Recent uncertainty around the volcano, Gunung Agung, has led to the emergence of newer areas to attract visitors, particularly around Canggu and Pererenan on the south coast, as well as Ubud in the uplands. These areas have expanded to cater to surfers, hipsters, yogis and digital nomads, but it’s not easy, as these groups fluctuate and dissipate rapidly.
“It’s become usual to see restaurants come and go with increasing hype and decreasing returns, taking with them the dreams of having that perfect life, a restaurant on a tropical island.”
“Some entrepreneurs have really nailed it though, showing their ability to read the market and move with the times, and really understand what it takes to create a great concept in this ever-changing tropical market.”
Meyrick says Bali is tough for the small owner-operator, as bigger corporate operators come in with deep pockets and strong media-savvy statements. As a response, and likely out of necessity, areas such as Canggu and Ubud have now created their own unique vibe.
“Here you can find smaller 30 to 40-seater restaurants, some doing specialised foods, others into fusion and boutique cuisine, and a lot promoting healthy or vegetarian menus.”
Though not one to partake in novelty dining trends and ‘celebrity ingredients’, which tend to come and go with the changing of the season, Meyrick says one trend he and many other local restaurants have fully embraced is in the venue interiors themselves. It’s a movement breathing new life into the scene, creating a feast for the eyes as well as the stomach.
Meyrick’s restaurant Mama San, for example, is like stepping back into colonial Shanghai in the 1920s with marble-topped mah-jong tables, over-sized leather chesterfields, old-style photographs, and the feeling of an underground jazz club as the night kicks into gear.
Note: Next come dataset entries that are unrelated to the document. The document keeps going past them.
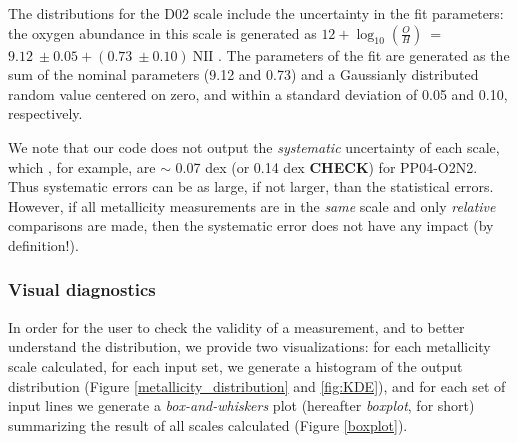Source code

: \documentclass{emulateapj}
\newcommand{\oxab}{\ensuremath{12 + \log_{10}(\frac{O}{H})}}
\begin{document}
The distributions for the D02 scale include the uncertainty in the fit parameters: the oxygen abundance in this scale is generated as \oxab~=~$9.12~\pm 0.05 + (0.73~\pm 0.10)~\mathrm{NII}$ \citep{denicolo02}. The parameters of the fit are generated as the sum of the nominal parameters (9.12 and 0.73) and a Gaussianly distributed random value centered on zero, and within a standard deviation of 0.05 and 0.10, respectively.

We note that our code  does not output the \emph{systematic} uncertainty of each scale, which , for example, are $\sim$ 0.07 dex (or 0.14 dex \textbf{CHECK}) for PP04-O2N2.  Thus systematic errors can be as large, if not larger, than the statistical errors. However, if all metallicity measurements are in the \emph{same} scale and only \emph{relative} comparisons are made, then the systematic error does not have any impact (by definition!). 



\subsubsection{Visual diagnostics}\label{vizs}
In order for the user to check the validity of a measurement, and to better understand the distribution, we provide two visualizations: for each metallicity scale calculated, for each input set, we generate a histogram of the output distribution (Figure \ref{metallicity_distribution} and \ref{fig:KDE}), and for each set of input lines we generate a \emph{box-and-whiskers} plot (hereafter \emph{boxplot}, for short) summarizing the result of all scales calculated (Figure \ref{boxplot}). 
\end{document}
Other venues which have taken this interior design concept and run with it include Aya, a Peruvian–Asian fusion restaurant and art gallery in Seminyak; and Da Maria, a 1960s-esque Italian restaurant with cool blue and white palette and geometric styling.
It’s not a case of style to mask substance either, with the interiors building upon the local dining scene’s reputation for good food at great prices, a hallmark of Bali for decades.
“For me, the style and design of venues is very exciting,” Meyrick says. “I love the way interiors can impact on guests’ impressions of their experience, and in the tropics, we have such a luxury of design innovations.”
Highlighting the flavours and diversity of the region is something close to Meyrick’s heart. He recently launched the Canggu Cooking Retreat, an urban farmhouse, homestay and cooking school aimed at showcasing the food and flavours of Indonesia, not just Bali.
“For any chef we spend a lot of time in the kitchen, and for me kitchens are homes. When you visit a family home you are often in the kitchen, my family and I we hang out a lot in our kitchen and I wanted to bring that concept into a residential retreat that put guests in the kitchen, let them access the gardens and see the animals.”
“I’m hugely and constantly awed by the culture of Indonesia, not just Bali. It has been a long-term dream of mine to create the ultimate experience of a cooking school that shares all around it the rural culture from where the cooking comes.”
Bali is a destination many Australians have been to time and again, and as its newest evolution continues, now is the perfect time to revisit and rediscover it all over again.